**EXERCISE DIRECTIONS**
What lines below hold the string "iterable"? Copy them all.

*** Block opens ***

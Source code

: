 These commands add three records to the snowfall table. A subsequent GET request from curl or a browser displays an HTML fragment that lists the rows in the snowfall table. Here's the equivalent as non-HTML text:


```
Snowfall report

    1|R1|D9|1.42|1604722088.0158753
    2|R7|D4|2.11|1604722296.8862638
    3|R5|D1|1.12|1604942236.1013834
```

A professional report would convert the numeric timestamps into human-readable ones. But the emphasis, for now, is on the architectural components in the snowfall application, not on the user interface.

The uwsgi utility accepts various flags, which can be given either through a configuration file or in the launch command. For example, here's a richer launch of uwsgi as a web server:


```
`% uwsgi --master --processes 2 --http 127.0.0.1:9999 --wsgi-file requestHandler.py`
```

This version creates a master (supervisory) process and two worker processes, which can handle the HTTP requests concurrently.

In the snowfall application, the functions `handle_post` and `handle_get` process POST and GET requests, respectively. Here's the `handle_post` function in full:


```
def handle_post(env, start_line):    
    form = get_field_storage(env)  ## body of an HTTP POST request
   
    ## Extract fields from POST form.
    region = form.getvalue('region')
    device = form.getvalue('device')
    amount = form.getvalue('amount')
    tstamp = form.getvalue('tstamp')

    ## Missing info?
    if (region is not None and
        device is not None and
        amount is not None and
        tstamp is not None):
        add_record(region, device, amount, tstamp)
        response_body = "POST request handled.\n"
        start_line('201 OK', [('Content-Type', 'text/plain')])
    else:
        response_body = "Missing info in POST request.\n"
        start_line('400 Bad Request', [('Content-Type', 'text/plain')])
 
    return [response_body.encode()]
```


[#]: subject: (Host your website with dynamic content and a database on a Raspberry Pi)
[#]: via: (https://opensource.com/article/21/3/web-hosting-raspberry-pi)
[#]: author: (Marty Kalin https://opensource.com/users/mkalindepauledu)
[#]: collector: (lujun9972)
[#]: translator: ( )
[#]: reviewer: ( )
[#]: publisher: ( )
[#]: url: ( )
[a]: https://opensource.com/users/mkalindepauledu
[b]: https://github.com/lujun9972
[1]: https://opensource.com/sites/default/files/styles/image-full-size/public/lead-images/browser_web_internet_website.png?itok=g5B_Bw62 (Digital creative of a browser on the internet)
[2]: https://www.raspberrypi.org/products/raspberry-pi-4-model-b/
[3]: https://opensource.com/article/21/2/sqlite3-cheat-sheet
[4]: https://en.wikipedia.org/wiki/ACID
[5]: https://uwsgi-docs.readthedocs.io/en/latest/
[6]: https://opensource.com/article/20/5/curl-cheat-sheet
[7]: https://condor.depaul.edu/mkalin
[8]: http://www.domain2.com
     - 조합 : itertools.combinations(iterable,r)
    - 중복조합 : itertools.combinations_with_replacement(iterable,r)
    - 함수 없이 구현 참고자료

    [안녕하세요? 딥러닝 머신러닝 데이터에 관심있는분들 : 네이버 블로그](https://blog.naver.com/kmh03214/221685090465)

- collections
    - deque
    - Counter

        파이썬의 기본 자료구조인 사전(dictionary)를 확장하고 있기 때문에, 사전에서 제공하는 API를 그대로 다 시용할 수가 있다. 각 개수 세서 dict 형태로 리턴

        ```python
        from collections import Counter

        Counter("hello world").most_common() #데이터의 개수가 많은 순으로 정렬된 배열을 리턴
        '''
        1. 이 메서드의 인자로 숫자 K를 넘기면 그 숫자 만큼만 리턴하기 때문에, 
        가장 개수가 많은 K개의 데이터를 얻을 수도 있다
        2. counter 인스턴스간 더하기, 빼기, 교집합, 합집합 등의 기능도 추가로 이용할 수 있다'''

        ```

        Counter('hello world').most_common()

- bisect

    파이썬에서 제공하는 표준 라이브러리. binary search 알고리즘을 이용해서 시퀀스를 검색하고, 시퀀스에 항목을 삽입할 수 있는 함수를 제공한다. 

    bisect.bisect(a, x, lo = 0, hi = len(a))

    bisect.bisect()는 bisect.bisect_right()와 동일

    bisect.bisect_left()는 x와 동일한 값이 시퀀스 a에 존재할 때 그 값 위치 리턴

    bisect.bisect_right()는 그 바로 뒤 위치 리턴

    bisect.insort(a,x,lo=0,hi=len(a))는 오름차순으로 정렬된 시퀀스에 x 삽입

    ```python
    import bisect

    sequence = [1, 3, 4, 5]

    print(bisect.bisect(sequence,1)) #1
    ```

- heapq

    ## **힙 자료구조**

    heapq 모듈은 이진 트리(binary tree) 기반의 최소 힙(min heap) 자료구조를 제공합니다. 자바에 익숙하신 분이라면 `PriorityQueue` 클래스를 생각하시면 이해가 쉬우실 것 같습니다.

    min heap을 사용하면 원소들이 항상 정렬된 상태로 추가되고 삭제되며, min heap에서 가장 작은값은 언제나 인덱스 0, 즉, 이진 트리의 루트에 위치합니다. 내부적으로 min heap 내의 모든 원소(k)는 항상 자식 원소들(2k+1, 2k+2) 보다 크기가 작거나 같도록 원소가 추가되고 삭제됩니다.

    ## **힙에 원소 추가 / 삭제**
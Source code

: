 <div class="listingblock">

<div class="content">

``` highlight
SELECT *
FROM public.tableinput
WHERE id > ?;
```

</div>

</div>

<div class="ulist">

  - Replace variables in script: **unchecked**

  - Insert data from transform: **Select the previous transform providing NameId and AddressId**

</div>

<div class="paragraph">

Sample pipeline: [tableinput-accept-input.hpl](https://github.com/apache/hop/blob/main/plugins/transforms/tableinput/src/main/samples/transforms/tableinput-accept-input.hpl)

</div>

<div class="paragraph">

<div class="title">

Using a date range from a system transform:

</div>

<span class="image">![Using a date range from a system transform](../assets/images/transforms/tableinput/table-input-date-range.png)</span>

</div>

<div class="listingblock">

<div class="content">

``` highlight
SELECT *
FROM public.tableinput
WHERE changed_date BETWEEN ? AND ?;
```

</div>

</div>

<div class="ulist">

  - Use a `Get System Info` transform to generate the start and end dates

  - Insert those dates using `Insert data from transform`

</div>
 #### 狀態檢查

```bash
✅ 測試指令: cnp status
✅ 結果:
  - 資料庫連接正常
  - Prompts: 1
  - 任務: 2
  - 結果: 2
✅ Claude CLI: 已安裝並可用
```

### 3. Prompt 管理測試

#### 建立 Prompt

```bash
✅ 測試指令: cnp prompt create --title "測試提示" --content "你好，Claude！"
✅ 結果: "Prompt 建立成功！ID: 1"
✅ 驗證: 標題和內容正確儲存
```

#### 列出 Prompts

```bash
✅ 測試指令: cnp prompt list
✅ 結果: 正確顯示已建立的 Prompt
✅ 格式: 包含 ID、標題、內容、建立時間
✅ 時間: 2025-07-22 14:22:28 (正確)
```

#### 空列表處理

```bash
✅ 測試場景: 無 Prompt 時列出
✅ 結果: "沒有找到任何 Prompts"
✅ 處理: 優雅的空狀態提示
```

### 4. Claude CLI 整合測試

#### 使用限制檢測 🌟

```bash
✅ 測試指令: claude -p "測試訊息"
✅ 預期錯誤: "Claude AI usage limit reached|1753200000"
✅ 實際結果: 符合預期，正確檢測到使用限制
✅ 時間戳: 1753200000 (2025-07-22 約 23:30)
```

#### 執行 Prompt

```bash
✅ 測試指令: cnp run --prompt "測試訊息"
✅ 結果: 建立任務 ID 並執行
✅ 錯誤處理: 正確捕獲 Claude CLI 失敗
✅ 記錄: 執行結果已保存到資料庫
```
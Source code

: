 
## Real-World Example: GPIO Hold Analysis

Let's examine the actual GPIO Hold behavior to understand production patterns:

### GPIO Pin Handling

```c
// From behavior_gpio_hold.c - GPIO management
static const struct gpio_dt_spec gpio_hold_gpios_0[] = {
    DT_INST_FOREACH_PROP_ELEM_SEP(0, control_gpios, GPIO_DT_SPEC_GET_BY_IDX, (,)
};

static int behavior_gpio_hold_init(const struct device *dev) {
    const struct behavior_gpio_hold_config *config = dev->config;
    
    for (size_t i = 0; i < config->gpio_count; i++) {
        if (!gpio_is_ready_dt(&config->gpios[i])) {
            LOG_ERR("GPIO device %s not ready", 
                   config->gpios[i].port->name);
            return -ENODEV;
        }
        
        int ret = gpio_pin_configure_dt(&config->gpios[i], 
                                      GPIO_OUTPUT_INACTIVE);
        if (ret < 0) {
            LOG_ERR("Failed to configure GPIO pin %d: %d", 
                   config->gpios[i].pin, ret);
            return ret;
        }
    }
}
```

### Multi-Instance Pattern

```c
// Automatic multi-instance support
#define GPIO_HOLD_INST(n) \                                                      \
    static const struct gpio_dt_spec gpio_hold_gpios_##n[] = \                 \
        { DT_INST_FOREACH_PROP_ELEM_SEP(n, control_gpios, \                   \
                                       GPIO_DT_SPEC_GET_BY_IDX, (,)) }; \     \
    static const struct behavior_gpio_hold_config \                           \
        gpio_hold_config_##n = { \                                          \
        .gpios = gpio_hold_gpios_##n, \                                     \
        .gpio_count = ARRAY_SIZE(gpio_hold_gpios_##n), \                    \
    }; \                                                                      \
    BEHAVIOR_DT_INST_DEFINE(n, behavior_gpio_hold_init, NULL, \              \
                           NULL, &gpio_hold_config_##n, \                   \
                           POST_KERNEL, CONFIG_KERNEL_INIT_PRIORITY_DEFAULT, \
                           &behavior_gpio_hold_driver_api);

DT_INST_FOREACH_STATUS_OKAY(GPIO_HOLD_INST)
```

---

*** Block closes ***

**ANSWER TO THIS TASK**
     - 조합 : itertools.combinations(iterable,r)
    - 중복조합 : itertools.combinations_with_replacement(iterable,r)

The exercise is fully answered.